If the rack and the whip did not have the desired effect, then the “Rite” recommended the use of the following “means of persuasion.” The document said: “A vice made of iron in three strips with screws, into which the villain’s fingers are placed on top, two large ones from the hands, and two feet on the bottom; and is screwed away from the executioner until either he obeys, or he can no longer press his fingers and the screw will not work. They put a rope on the head and put a gag in and twist it so that he (the tortured person - author's note) is amazed; then they cut the hair on the head down to the body, and cold water is poured onto those places almost drop by drop, which also makes you astonished.” In addition, the “backpack master” “stands up while hanging on the rack and, having lit a broom with fire, moves it along the back, for which three or more brooms are used, depending on the circumstances of the tortured person.”
(North. "Special services of the Russian Empire")

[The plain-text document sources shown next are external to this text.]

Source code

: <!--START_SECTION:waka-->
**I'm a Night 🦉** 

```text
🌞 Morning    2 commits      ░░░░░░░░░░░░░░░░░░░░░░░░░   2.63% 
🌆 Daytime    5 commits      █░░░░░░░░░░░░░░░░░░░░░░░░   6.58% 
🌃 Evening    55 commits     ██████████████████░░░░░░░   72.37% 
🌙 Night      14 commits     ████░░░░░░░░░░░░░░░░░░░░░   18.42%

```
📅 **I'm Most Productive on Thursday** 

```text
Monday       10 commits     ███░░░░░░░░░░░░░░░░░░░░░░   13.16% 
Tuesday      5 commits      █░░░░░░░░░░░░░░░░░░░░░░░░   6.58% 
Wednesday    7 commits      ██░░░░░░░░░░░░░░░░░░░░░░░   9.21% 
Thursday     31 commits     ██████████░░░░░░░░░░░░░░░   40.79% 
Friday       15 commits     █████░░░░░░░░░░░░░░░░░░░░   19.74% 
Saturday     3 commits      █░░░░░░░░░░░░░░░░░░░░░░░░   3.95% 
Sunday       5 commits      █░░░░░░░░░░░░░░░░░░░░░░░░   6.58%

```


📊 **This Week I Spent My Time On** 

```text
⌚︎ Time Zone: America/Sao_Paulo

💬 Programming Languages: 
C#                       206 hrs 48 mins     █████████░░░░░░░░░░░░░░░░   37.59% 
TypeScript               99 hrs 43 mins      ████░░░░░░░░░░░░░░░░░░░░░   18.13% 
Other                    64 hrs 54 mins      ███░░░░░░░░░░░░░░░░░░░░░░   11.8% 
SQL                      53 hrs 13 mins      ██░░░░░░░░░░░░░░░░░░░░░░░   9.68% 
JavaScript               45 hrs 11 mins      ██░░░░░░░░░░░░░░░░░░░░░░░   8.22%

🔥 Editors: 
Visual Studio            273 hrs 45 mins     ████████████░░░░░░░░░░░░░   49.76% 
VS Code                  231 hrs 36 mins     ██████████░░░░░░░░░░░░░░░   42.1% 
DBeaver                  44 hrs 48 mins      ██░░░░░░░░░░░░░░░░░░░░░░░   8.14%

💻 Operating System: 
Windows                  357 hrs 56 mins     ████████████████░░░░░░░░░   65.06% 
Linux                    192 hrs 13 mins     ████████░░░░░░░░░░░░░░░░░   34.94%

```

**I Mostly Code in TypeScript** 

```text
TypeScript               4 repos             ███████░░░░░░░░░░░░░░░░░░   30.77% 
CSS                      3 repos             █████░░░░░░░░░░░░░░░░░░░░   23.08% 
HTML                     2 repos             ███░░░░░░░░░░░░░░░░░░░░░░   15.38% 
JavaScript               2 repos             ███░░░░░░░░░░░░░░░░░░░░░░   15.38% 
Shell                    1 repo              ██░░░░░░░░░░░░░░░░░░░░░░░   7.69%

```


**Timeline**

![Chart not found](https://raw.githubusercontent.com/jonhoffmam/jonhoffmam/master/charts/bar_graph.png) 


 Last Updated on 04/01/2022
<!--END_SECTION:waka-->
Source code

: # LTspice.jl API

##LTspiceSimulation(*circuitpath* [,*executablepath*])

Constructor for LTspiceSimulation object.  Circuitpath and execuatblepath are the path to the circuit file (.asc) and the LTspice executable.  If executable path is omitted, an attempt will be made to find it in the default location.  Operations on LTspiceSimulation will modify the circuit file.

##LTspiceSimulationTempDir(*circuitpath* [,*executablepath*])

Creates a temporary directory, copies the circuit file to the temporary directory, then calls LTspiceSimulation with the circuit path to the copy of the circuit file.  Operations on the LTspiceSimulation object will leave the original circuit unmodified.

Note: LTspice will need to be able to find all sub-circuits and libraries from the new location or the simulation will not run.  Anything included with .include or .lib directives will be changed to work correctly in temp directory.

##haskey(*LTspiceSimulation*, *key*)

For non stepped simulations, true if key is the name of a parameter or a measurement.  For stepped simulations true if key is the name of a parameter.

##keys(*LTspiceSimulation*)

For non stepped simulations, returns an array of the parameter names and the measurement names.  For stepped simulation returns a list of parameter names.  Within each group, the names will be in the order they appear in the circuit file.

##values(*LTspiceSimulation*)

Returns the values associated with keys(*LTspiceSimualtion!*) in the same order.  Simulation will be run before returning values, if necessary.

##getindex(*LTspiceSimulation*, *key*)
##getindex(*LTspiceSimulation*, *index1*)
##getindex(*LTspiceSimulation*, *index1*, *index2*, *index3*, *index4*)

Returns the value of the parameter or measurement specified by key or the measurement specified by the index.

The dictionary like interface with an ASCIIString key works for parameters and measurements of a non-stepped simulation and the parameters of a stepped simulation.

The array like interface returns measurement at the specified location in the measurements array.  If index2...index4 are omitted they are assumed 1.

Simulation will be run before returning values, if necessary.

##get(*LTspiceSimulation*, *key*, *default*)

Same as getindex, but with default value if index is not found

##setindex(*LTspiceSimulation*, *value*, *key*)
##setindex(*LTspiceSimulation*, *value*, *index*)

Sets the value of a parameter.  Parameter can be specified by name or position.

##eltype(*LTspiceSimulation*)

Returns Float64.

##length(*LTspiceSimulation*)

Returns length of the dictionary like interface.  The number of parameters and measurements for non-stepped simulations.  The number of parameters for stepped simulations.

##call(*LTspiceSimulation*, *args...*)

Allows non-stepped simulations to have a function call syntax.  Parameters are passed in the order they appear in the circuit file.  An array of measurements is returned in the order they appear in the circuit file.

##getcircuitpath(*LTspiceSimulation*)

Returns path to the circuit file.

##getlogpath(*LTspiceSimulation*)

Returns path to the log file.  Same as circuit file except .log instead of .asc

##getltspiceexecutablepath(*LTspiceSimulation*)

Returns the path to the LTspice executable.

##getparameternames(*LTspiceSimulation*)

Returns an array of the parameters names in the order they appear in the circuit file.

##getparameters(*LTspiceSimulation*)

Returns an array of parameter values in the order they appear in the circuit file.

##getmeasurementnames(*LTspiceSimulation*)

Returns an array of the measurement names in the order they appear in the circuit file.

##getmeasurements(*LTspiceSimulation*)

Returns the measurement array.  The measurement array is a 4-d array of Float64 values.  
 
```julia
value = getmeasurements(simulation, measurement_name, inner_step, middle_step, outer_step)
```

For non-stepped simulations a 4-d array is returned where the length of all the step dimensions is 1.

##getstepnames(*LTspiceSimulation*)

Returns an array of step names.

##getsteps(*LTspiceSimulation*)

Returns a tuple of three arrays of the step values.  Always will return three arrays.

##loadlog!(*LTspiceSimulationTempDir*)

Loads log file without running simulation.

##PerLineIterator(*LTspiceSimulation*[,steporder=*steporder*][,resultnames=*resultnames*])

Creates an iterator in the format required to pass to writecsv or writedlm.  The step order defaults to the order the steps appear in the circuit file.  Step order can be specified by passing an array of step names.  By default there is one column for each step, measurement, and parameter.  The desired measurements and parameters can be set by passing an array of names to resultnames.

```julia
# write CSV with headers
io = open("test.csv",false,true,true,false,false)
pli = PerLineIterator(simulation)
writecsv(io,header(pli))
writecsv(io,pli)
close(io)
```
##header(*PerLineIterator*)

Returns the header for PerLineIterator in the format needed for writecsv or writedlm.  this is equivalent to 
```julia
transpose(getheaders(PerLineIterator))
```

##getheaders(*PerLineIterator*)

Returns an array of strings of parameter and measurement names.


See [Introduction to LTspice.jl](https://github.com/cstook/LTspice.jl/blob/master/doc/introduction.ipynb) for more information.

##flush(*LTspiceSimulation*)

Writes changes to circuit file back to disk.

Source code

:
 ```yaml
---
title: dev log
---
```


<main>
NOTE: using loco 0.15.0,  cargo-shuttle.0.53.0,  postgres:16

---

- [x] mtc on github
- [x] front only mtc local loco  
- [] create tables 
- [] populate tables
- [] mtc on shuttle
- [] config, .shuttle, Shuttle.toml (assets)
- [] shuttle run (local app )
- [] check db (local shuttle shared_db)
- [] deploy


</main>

The active application of these measures in practice gave rise to such strong hatred of the Office of Secret Investigative Cases in all layers of Russian society, not excluding the ruling one, that Peter III, who replaced Elizabeth on the throne, considered it a good thing with the “highest manifesto” on February 21, 1762 to liquidate this institution and everywhere announce to the population. At the same time, it was prohibited “the hateful expression, namely “word and deed,” should henceforth mean nothing.” The ominous words that had sounded over Russia for 140 years have lost their magical power. The news of this was greeted with enthusiasm in Russian society. Contemporary of events, writer and naturalist A.T. Bolotov writes in his memoirs: “This brought great pleasure to all Russians, and they all blessed him for this deed.”
Some pre-revolutionary historians were inclined to attribute the decision to abolish the Office of Secret Investigative Affairs to the nobility and generosity of Peter III, but the surviving documents completely destroy this legend. It turns out that even two weeks before the publication of the manifesto, which caused such “great pleasure” in society, the new tsar ordered, in place of the destroyed Office of Secret Investigative Affairs, to establish a Special Expedition under the Senate in charge of issues of political investigation. Thus, the decision of Peter III was a typical hypocritical maneuver of the authorities, striving, without changing anything in essence, to look more attractive in the eyes of society by simply changing the signs. Instead of the widely announced liquidation of the political investigation structure, in reality it simply flowed under the banner of the Senate. All the changes boiled down to the fact that the political investigation body, which retained its personnel from independent organization became structural unit at the highest state body of the Russian Empire.